*Required action*: Give the number of lines in the records that include the word "Nixinova", and nothing besides.

------

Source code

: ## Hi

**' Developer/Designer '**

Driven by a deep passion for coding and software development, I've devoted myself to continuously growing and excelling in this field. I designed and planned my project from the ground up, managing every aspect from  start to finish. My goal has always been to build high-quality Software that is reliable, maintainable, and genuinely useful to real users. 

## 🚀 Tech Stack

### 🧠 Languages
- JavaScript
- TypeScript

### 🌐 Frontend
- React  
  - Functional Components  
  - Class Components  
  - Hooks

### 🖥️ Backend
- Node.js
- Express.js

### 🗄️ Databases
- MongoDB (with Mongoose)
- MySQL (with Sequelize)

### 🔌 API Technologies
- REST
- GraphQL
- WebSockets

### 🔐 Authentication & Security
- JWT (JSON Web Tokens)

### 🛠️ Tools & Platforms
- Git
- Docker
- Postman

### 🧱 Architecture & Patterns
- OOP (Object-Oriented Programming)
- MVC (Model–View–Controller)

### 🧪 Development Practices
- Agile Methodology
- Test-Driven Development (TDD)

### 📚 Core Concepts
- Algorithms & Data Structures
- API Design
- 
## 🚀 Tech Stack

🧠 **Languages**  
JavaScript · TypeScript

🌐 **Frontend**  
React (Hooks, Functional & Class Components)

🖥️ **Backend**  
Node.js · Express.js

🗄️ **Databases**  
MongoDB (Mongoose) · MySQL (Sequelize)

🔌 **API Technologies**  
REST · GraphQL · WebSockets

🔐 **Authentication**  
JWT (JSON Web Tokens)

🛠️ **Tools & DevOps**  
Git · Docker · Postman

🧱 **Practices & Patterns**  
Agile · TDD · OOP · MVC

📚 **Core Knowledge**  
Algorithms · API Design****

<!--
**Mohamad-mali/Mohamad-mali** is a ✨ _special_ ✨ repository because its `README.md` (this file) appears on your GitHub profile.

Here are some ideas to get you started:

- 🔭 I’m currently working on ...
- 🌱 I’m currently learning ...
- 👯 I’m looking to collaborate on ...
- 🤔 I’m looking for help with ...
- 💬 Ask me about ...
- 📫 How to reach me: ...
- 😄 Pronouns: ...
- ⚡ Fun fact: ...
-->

------

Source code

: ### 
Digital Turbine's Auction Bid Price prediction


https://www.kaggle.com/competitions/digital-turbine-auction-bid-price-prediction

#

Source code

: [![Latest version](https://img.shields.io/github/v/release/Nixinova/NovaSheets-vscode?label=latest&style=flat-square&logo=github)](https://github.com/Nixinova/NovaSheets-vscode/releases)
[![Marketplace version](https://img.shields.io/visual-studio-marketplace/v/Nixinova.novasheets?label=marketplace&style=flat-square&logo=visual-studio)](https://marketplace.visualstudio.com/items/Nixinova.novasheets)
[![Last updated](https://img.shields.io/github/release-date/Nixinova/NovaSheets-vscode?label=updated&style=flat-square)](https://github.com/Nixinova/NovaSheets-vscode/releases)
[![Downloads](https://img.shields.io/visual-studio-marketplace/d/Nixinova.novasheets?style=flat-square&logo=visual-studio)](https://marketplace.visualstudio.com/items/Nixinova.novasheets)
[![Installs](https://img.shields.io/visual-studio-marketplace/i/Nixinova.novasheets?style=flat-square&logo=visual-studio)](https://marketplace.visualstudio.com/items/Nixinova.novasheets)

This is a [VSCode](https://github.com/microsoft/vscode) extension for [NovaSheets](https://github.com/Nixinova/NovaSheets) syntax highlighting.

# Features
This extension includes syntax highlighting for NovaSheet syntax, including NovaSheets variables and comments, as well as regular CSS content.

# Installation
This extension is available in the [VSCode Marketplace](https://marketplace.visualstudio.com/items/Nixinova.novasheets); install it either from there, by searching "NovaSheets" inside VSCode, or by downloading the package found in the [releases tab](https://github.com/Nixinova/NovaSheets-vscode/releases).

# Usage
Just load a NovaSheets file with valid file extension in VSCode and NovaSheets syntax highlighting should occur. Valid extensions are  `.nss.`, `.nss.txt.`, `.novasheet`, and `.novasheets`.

------

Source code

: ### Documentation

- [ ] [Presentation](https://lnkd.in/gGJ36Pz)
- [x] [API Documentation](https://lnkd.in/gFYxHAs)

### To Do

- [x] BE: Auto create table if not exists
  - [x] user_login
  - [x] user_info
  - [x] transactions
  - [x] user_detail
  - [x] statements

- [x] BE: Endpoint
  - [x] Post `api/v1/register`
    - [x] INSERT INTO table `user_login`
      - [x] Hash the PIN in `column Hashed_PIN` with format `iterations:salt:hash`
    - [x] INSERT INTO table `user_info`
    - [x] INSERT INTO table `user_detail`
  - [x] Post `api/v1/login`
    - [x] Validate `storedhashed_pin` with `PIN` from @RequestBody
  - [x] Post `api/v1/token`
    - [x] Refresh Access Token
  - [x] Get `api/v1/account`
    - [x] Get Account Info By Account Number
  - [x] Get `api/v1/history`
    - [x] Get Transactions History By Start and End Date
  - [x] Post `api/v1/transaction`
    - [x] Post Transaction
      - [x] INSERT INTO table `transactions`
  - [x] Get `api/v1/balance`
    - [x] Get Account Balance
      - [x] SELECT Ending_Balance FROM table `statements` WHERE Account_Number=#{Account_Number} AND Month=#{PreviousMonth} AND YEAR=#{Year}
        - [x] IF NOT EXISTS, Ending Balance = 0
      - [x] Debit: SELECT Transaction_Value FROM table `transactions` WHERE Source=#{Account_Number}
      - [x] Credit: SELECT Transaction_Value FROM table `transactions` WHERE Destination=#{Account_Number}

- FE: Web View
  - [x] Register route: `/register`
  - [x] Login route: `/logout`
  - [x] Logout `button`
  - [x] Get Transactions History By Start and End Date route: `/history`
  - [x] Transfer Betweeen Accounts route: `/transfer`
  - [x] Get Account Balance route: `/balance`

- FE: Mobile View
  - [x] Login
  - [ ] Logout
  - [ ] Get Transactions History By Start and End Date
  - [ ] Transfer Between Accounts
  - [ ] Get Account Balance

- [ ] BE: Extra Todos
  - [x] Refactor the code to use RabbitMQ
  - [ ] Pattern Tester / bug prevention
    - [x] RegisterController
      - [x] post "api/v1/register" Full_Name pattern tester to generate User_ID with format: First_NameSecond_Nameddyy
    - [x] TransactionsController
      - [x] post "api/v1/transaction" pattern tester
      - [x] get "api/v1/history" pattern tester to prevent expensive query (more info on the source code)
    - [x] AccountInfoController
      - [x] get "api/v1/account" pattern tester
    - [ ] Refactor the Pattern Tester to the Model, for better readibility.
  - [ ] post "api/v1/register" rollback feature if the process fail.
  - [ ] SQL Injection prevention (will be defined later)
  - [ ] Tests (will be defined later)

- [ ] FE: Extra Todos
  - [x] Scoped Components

------

*Exercise answer*: 7